The Development of Aid

Aid to developing countries started well before World War II, but was undertaken as an ad hoc activity or was delivered by private organizations. This changed after the War. In his Inaugural Address in 1949, the American President, Harry Truman, announced a “bold new programme for making the benefits of our scientific advances and industrial progress available for the improvement and growth of underdeveloped nations” (the so-called “Point IV” Plan). At that time it was thought that this support would be needed only for a limited number of years, comparable to the Marshall Plan assistance to Europe. But reality proved to be different: providing aid was a very long-term affair.

Since the Fifties, the aid provided has changed at different occasions. In the beginning, aid concentrated on constructing infrastructure, such as roads, railways, dams, and harbours, in order to promote industrial development.
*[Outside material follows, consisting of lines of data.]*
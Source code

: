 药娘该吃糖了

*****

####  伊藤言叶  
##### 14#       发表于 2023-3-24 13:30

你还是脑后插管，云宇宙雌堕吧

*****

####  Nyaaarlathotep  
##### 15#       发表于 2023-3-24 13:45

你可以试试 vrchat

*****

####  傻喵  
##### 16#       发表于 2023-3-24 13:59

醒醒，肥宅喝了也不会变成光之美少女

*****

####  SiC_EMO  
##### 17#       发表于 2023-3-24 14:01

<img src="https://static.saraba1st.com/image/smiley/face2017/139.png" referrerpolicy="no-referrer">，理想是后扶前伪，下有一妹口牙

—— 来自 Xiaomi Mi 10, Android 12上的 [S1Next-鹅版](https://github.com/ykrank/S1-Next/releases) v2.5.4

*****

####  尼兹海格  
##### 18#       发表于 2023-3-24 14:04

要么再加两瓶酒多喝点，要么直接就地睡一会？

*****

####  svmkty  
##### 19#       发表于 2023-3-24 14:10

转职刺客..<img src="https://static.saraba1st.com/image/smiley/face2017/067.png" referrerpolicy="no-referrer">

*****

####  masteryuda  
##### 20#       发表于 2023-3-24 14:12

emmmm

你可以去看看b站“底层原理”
In the Sixties, aid to agriculture was added, and in the Seventies aid to social sectors (Basic Needs) was also provided. The Eighties brought worldwide debt problems. Major donors applied structural adjustment policies; some called this the lost decade (década perdida). The Nineties saw the arrival of the first environmental considerations, and asked for attention for the role of women and good governance. The form of aid changed from projects to programmes and budget support.

Describing the different aid forms of the last 65 years and analysing why aid changed from time to time are the subjects of this book. Professionals and students in the area of international cooperation will benefit from studying this history, as, at this moment, old concepts are reappearing or applied by new donors like China. Is the pendulum really swinging back, as Louis Emmerij at one point suggested?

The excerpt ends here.